### [PROVIDED DATA]
§

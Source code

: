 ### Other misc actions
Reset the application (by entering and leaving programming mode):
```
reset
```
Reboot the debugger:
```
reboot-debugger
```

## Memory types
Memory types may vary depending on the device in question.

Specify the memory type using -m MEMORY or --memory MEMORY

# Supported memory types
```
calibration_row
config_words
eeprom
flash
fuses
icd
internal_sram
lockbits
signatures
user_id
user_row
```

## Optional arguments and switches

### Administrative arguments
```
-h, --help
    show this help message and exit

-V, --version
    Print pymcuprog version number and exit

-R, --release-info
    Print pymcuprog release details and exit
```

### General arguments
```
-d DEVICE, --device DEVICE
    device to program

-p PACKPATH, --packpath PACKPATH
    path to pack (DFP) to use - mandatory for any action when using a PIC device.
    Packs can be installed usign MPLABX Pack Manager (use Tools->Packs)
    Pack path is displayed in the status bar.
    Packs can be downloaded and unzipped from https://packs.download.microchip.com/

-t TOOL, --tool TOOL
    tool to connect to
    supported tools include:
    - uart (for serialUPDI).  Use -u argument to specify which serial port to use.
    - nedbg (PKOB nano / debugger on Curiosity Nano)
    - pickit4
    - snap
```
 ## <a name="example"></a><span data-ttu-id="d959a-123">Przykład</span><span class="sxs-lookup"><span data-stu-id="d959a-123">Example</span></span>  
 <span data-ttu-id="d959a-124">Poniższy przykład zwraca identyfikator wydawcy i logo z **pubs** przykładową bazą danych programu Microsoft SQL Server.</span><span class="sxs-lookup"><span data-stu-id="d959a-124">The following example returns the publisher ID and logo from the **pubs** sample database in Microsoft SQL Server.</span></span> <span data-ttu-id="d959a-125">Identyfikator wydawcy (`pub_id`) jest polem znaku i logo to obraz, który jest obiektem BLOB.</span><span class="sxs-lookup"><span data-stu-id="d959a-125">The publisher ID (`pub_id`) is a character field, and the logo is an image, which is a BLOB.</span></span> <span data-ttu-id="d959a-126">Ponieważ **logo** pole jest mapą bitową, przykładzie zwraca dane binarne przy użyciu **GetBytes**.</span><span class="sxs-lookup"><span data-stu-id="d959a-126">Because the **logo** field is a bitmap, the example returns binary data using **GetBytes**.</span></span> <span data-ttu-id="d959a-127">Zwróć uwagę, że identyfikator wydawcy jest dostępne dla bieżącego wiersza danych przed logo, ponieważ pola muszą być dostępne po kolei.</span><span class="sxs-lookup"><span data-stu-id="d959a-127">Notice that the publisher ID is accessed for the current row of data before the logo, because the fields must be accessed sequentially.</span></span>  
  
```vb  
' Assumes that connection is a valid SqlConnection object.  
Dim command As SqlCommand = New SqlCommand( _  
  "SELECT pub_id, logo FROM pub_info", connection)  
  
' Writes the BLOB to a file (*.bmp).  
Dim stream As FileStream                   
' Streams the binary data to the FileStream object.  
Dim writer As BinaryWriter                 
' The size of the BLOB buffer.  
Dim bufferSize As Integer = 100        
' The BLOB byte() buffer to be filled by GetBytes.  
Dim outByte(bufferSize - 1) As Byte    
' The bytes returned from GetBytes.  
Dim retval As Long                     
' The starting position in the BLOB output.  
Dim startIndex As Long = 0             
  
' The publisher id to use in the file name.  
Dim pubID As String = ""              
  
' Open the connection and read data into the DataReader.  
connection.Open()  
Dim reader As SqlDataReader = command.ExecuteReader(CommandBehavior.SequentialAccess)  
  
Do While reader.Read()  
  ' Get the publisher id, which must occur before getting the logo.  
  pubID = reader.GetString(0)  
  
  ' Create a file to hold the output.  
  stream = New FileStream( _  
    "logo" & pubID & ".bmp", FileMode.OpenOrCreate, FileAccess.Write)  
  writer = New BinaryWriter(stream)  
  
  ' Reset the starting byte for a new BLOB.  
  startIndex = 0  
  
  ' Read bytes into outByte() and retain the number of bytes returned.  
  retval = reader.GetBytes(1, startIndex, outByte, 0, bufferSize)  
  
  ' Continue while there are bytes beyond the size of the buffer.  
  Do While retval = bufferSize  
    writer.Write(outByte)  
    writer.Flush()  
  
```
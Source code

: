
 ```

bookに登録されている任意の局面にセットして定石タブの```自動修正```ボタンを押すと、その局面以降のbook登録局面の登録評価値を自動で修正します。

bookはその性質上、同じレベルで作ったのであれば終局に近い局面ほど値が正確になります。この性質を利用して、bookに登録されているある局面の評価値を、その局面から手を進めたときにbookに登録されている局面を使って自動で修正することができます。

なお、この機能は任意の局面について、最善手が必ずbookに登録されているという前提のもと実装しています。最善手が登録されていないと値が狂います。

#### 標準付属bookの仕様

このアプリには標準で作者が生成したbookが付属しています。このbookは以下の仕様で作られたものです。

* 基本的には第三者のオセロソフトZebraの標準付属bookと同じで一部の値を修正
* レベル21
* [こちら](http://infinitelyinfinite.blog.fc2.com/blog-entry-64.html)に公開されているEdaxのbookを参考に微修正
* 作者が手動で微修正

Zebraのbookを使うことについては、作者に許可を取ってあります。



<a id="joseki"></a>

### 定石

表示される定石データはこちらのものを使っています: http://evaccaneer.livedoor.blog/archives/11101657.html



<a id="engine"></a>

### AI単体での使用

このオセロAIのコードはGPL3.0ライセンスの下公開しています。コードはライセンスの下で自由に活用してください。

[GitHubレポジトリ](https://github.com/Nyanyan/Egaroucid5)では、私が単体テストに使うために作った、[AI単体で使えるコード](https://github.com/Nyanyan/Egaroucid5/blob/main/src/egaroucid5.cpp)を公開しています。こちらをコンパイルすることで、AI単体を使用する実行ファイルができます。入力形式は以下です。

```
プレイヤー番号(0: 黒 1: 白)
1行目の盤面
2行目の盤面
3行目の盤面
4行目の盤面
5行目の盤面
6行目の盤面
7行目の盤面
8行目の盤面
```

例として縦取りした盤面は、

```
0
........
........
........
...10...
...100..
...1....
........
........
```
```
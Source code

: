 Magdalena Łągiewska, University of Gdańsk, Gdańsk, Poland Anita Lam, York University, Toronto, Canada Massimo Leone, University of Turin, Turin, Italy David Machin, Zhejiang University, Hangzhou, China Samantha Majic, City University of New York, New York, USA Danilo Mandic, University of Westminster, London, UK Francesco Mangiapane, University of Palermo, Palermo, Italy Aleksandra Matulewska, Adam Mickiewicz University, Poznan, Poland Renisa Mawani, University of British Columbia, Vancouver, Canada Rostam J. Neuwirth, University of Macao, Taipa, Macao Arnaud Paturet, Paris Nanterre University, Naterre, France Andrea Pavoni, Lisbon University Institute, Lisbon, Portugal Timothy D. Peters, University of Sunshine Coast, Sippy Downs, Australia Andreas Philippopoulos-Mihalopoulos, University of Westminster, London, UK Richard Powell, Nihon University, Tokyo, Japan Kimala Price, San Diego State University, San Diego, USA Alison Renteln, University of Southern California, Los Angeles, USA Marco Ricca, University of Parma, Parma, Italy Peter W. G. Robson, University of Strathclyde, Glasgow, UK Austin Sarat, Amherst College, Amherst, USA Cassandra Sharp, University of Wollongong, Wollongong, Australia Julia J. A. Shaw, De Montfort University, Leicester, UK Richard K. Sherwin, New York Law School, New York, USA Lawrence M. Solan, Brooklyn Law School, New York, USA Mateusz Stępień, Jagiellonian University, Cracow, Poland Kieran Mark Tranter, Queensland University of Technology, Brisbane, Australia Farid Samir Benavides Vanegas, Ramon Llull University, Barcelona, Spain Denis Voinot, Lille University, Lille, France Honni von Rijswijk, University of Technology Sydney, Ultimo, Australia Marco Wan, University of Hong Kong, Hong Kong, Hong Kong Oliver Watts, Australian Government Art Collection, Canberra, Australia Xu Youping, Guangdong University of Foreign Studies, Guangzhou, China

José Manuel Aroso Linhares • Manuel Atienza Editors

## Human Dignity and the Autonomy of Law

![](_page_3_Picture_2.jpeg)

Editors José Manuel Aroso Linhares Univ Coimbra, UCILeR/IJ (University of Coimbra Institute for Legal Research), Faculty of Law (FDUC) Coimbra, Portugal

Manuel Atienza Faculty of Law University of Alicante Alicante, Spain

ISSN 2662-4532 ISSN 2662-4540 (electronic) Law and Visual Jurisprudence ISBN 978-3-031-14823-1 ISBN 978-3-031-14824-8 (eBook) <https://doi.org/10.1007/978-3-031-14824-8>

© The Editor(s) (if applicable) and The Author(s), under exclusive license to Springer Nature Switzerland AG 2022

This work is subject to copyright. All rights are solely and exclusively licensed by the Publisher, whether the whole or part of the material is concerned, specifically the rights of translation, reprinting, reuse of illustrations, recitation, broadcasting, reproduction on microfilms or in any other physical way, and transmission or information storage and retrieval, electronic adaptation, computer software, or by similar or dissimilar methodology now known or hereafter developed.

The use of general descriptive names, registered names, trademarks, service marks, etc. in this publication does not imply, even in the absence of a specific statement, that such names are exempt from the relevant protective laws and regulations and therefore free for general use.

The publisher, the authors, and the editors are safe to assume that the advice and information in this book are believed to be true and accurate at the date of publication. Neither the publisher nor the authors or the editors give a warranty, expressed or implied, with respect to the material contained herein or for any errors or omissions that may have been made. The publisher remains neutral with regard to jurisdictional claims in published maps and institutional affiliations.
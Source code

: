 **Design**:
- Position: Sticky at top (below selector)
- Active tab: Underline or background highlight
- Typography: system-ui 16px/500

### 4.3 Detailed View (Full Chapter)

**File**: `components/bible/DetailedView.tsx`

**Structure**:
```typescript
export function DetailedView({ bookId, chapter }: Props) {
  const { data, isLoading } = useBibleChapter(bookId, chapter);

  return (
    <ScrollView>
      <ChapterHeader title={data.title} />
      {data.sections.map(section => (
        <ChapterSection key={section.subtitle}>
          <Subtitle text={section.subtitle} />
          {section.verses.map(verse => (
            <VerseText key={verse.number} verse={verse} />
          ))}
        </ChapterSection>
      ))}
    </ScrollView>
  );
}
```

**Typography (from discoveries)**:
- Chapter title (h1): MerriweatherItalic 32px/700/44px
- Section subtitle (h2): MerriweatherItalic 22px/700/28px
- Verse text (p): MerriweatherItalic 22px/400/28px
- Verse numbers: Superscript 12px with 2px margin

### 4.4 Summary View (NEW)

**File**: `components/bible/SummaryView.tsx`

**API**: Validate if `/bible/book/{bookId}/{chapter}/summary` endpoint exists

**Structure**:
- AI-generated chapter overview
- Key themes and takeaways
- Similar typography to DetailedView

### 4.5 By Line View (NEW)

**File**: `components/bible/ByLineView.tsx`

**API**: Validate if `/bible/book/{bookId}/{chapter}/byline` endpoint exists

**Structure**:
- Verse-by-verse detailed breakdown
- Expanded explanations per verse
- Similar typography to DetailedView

§

### [AIM OF THE TASK]
Lines from the one containing "### 4.3 Detailed View (Full Chapter)" through the final line of the material should be set down exactly, and no other lines.

### [RESPONSE TO THE TASK]
### 4.3 Detailed View (Full Chapter)

**File**: `components/bible/DetailedView.tsx`

**Structure**:
```typescript
export function DetailedView({ bookId, chapter }: Props) {
  const { data, isLoading } = useBibleChapter(bookId, chapter);

  return (
    <ScrollView>
      <ChapterHeader title={data.title} />
      {data.sections.map(section => (
        <ChapterSection key={section.subtitle}>
          <Subtitle text={section.subtitle} />
          {section.verses.map(verse => (
            <VerseText key={verse.number} verse={verse} />
          ))}
        </ChapterSection>
      ))}
    </ScrollView>
  );
}
```

**Typography (from discoveries)**:
- Chapter title (h1): MerriweatherItalic 32px/700/44px
- Section subtitle (h2): MerriweatherItalic 22px/700/28px
- Verse text (p): MerriweatherItalic 22px/400/28px
- Verse numbers: Superscript 12px with 2px margin

### 4.4 Summary View (NEW)

**File**: `components/bible/SummaryView.tsx`

**API**: Validate if `/bible/book/{bookId}/{chapter}/summary` endpoint exists

**Structure**:
- AI-generated chapter overview
- Key themes and takeaways
- Similar typography to DetailedView

### 4.5 By Line View (NEW)

**File**: `components/bible/ByLineView.tsx`

**API**: Validate if `/bible/book/{bookId}/{chapter}/byline` endpoint exists

**Structure**:
- Verse-by-verse detailed breakdown
- Expanded explanations per verse
- Similar typography to DetailedView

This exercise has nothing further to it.